### Task statement
From the first line to the last, please write out the data exactly.

Source records:

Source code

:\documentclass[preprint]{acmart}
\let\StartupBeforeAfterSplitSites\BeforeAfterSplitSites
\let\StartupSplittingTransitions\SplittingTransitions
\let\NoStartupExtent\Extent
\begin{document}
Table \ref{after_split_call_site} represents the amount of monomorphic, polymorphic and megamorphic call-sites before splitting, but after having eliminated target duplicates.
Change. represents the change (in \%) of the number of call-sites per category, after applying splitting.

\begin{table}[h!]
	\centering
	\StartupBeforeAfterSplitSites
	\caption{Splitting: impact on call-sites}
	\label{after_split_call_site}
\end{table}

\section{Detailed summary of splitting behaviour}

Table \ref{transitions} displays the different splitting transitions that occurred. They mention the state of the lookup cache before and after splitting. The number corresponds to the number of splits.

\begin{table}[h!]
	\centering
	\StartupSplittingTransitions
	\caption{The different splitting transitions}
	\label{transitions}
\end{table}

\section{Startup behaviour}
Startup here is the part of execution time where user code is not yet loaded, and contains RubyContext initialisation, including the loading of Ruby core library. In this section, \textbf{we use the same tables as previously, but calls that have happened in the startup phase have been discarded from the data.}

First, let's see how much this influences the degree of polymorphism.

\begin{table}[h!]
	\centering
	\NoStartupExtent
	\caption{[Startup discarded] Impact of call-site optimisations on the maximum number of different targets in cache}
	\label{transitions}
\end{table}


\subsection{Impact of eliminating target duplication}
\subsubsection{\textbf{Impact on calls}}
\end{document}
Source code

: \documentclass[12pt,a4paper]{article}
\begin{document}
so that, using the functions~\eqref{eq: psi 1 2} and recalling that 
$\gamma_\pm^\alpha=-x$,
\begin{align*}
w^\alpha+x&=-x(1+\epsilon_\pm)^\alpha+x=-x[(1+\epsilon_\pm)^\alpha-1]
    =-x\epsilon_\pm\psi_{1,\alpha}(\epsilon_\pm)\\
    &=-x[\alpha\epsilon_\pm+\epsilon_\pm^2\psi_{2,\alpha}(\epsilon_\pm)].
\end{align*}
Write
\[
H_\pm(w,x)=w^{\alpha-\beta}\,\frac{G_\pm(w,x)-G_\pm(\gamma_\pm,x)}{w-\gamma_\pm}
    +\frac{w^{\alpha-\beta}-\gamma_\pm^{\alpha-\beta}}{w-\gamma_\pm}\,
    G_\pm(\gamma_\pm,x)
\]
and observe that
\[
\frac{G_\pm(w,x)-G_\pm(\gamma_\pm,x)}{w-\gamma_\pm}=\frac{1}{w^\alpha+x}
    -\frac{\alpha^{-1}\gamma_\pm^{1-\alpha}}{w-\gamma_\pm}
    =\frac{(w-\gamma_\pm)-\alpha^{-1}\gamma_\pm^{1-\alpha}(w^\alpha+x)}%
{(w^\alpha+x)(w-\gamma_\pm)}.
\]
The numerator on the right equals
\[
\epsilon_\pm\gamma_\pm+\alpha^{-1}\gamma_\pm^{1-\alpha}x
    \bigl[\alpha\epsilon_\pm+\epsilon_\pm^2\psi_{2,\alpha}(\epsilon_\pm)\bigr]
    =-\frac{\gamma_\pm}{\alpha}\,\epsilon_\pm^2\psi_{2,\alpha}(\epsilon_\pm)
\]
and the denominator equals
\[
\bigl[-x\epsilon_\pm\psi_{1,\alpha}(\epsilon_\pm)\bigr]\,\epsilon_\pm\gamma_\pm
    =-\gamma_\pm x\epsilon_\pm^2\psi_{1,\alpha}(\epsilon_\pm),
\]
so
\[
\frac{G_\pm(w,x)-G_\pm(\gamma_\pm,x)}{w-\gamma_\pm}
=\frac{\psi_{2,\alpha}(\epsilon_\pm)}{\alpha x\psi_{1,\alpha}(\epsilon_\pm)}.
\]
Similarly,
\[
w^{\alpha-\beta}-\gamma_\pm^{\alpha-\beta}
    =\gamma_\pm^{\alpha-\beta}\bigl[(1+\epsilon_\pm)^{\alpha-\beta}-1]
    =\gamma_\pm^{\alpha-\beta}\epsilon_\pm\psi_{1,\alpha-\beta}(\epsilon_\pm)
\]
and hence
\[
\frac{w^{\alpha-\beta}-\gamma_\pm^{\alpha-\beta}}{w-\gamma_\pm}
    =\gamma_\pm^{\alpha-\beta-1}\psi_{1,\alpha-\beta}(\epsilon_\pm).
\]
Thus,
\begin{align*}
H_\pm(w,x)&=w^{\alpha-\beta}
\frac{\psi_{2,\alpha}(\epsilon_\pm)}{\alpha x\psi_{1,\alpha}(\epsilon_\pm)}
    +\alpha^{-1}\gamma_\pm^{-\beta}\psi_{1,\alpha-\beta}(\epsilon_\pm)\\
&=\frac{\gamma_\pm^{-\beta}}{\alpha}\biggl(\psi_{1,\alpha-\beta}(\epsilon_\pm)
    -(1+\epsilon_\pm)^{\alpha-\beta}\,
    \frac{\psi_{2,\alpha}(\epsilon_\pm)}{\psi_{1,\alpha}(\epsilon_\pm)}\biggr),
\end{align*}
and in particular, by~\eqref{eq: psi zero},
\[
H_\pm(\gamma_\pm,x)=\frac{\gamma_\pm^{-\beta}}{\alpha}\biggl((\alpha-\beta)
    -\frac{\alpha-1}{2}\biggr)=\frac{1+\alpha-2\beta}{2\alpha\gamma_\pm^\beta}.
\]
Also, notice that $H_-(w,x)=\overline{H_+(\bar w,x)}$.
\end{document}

### Finished task
Source code

:\documentclass[preprint]{acmart}
\let\StartupBeforeAfterSplitSites\BeforeAfterSplitSites
\let\StartupSplittingTransitions\SplittingTransitions
\let\NoStartupExtent\Extent
\begin{document}
Table \ref{after_split_call_site} represents the amount of monomorphic, polymorphic and megamorphic call-sites before splitting, but after having eliminated target duplicates.
Change. represents the change (in \%) of the number of call-sites per category, after applying splitting.

\begin{table}[h!]
	\centering
	\StartupBeforeAfterSplitSites
	\caption{Splitting: impact on call-sites}
	\label{after_split_call_site}
\end{table}

\section{Detailed summary of splitting behaviour}

Table \ref{transitions} displays the different splitting transitions that occurred. They mention the state of the lookup cache before and after splitting. The number corresponds to the number of splits.

\begin{table}[h!]
	\centering
	\StartupSplittingTransitions
	\caption{The different splitting transitions}
	\label{transitions}
\end{table}

\section{Startup behaviour}
Startup here is the part of execution time where user code is not yet loaded, and contains RubyContext initialisation, including the loading of Ruby core library. In this section, \textbf{we use the same tables as previously, but calls that have happened in the startup phase have been discarded from the data.}

First, let's see how much this influences the degree of polymorphism.

\begin{table}[h!]
	\centering
	\NoStartupExtent
	\caption{[Startup discarded] Impact of call-site optimisations on the maximum number of different targets in cache}
	\label{transitions}
\end{table}


\subsection{Impact of eliminating target duplication}
\subsubsection{\textbf{Impact on calls}}
\end{document}
Source code

: \documentclass[12pt,a4paper]{article}
\begin{document}
so that, using the functions~\eqref{eq: psi 1 2} and recalling that 
$\gamma_\pm^\alpha=-x$,
\begin{align*}
w^\alpha+x&=-x(1+\epsilon_\pm)^\alpha+x=-x[(1+\epsilon_\pm)^\alpha-1]
    =-x\epsilon_\pm\psi_{1,\alpha}(\epsilon_\pm)\\
    &=-x[\alpha\epsilon_\pm+\epsilon_\pm^2\psi_{2,\alpha}(\epsilon_\pm)].
\end{align*}
Write
\[
H_\pm(w,x)=w^{\alpha-\beta}\,\frac{G_\pm(w,x)-G_\pm(\gamma_\pm,x)}{w-\gamma_\pm}
    +\frac{w^{\alpha-\beta}-\gamma_\pm^{\alpha-\beta}}{w-\gamma_\pm}\,
    G_\pm(\gamma_\pm,x)
\]
and observe that
\[
\frac{G_\pm(w,x)-G_\pm(\gamma_\pm,x)}{w-\gamma_\pm}=\frac{1}{w^\alpha+x}
    -\frac{\alpha^{-1}\gamma_\pm^{1-\alpha}}{w-\gamma_\pm}
    =\frac{(w-\gamma_\pm)-\alpha^{-1}\gamma_\pm^{1-\alpha}(w^\alpha+x)}%
{(w^\alpha+x)(w-\gamma_\pm)}.
\]
The numerator on the right equals
\[
\epsilon_\pm\gamma_\pm+\alpha^{-1}\gamma_\pm^{1-\alpha}x
    \bigl[\alpha\epsilon_\pm+\epsilon_\pm^2\psi_{2,\alpha}(\epsilon_\pm)\bigr]
    =-\frac{\gamma_\pm}{\alpha}\,\epsilon_\pm^2\psi_{2,\alpha}(\epsilon_\pm)
\]
and the denominator equals
\[
\bigl[-x\epsilon_\pm\psi_{1,\alpha}(\epsilon_\pm)\bigr]\,\epsilon_\pm\gamma_\pm
    =-\gamma_\pm x\epsilon_\pm^2\psi_{1,\alpha}(\epsilon_\pm),
\]
so
\[
\frac{G_\pm(w,x)-G_\pm(\gamma_\pm,x)}{w-\gamma_\pm}
=\frac{\psi_{2,\alpha}(\epsilon_\pm)}{\alpha x\psi_{1,\alpha}(\epsilon_\pm)}.
\]
Similarly,
\[
w^{\alpha-\beta}-\gamma_\pm^{\alpha-\beta}
    =\gamma_\pm^{\alpha-\beta}\bigl[(1+\epsilon_\pm)^{\alpha-\beta}-1]
    =\gamma_\pm^{\alpha-\beta}\epsilon_\pm\psi_{1,\alpha-\beta}(\epsilon_\pm)
\]
and hence
\[
\frac{w^{\alpha-\beta}-\gamma_\pm^{\alpha-\beta}}{w-\gamma_\pm}
    =\gamma_\pm^{\alpha-\beta-1}\psi_{1,\alpha-\beta}(\epsilon_\pm).
\]
Thus,
\begin{align*}
H_\pm(w,x)&=w^{\alpha-\beta}
\frac{\psi_{2,\alpha}(\epsilon_\pm)}{\alpha x\psi_{1,\alpha}(\epsilon_\pm)}
    +\alpha^{-1}\gamma_\pm^{-\beta}\psi_{1,\alpha-\beta}(\epsilon_\pm)\\
&=\frac{\gamma_\pm^{-\beta}}{\alpha}\biggl(\psi_{1,\alpha-\beta}(\epsilon_\pm)
    -(1+\epsilon_\pm)^{\alpha-\beta}\,
    \frac{\psi_{2,\alpha}(\epsilon_\pm)}{\psi_{1,\alpha}(\epsilon_\pm)}\biggr),
\end{align*}
and in particular, by~\eqref{eq: psi zero},
\[
H_\pm(\gamma_\pm,x)=\frac{\gamma_\pm^{-\beta}}{\alpha}\biggl((\alpha-\beta)
    -\frac{\alpha-1}{2}\biggr)=\frac{1+\alpha-2\beta}{2\alpha\gamma_\pm^\beta}.
\]
Also, notice that $H_-(w,x)=\overline{H_+(\bar w,x)}$.
\end{document}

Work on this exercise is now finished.